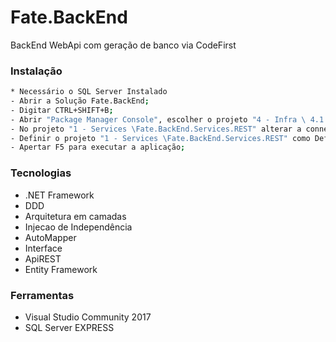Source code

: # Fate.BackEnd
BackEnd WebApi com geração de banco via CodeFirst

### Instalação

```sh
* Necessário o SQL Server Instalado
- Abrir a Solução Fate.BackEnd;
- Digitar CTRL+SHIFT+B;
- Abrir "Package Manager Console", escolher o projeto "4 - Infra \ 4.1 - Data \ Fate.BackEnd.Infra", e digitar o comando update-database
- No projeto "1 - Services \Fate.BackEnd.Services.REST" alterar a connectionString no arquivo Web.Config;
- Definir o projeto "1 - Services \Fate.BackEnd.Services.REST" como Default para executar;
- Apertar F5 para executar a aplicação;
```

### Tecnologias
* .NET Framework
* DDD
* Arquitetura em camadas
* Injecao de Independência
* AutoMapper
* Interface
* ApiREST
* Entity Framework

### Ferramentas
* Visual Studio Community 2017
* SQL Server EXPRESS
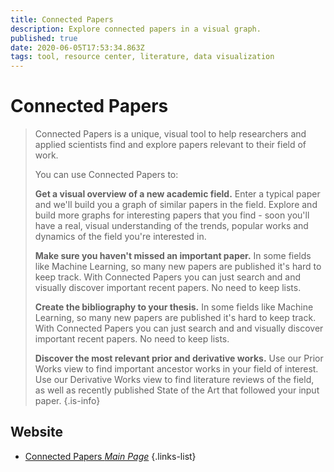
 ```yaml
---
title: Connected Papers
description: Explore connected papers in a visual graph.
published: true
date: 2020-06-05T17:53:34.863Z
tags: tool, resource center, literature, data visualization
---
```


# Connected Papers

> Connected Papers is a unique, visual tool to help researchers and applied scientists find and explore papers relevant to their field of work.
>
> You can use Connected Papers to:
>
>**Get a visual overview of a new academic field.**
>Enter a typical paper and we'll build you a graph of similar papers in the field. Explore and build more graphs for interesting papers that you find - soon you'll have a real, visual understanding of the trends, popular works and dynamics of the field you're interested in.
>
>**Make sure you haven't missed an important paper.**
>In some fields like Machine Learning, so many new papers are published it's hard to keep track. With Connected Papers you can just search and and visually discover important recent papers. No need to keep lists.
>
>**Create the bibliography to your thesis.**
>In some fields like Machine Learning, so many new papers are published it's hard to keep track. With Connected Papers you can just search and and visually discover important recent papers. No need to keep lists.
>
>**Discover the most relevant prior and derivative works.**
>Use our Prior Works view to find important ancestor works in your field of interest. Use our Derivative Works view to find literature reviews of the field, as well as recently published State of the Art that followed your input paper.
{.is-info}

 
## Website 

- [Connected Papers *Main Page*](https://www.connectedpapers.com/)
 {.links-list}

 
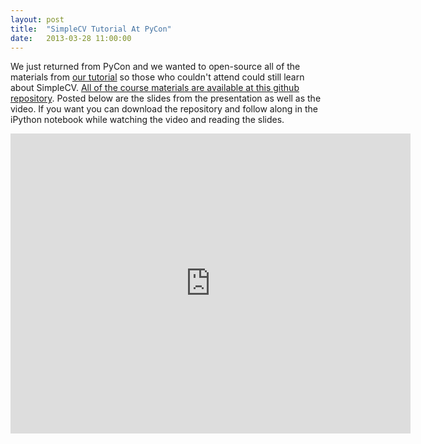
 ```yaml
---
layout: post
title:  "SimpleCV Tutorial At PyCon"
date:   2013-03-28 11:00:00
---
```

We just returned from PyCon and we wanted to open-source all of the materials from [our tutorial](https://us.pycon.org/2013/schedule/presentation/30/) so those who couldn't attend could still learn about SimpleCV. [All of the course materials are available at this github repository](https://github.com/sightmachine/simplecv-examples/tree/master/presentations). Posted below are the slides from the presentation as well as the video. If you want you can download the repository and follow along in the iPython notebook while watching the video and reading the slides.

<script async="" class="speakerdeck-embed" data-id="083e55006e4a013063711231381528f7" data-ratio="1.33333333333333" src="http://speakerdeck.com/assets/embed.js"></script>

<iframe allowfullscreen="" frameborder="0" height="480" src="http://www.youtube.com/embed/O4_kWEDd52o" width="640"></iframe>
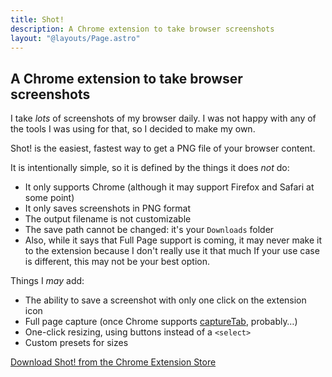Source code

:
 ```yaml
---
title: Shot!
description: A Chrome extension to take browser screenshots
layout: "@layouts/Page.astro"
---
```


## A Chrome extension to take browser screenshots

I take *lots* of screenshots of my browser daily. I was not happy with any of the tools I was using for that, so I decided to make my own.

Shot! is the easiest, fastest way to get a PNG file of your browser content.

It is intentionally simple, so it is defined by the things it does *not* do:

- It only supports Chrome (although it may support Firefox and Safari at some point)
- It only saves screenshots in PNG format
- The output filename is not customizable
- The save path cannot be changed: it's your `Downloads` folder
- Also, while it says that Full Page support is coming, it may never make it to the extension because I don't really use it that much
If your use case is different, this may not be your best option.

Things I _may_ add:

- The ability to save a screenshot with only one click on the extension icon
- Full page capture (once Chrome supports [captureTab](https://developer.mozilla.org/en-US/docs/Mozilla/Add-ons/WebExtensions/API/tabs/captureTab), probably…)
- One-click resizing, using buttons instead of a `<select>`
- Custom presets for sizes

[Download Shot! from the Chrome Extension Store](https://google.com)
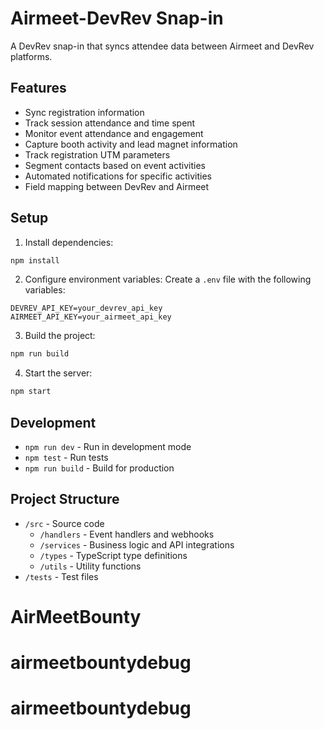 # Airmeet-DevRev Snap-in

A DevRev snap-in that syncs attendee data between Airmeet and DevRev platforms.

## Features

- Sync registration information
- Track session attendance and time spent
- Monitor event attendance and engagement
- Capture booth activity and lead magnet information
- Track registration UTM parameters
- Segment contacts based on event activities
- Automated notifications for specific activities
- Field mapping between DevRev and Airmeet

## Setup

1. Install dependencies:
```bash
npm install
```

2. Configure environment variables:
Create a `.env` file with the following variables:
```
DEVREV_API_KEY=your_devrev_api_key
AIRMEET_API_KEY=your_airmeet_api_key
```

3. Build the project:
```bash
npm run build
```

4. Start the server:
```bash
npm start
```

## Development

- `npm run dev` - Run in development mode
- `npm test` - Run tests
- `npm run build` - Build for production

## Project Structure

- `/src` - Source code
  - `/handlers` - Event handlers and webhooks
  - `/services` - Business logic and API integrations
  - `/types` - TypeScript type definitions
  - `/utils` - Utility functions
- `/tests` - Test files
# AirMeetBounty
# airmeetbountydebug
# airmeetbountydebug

- **Your objective**: Everything from the line containing "- Source code" to the last line of the data above must be set down exactly, both ends included, with no other lines.

- **Result**:
- `/src` - Source code
  - `/handlers` - Event handlers and webhooks
  - `/services` - Business logic and API integrations
  - `/types` - TypeScript type definitions
  - `/utils` - Utility functions
- `/tests` - Test files
# AirMeetBounty
# airmeetbountydebug
# airmeetbountydebug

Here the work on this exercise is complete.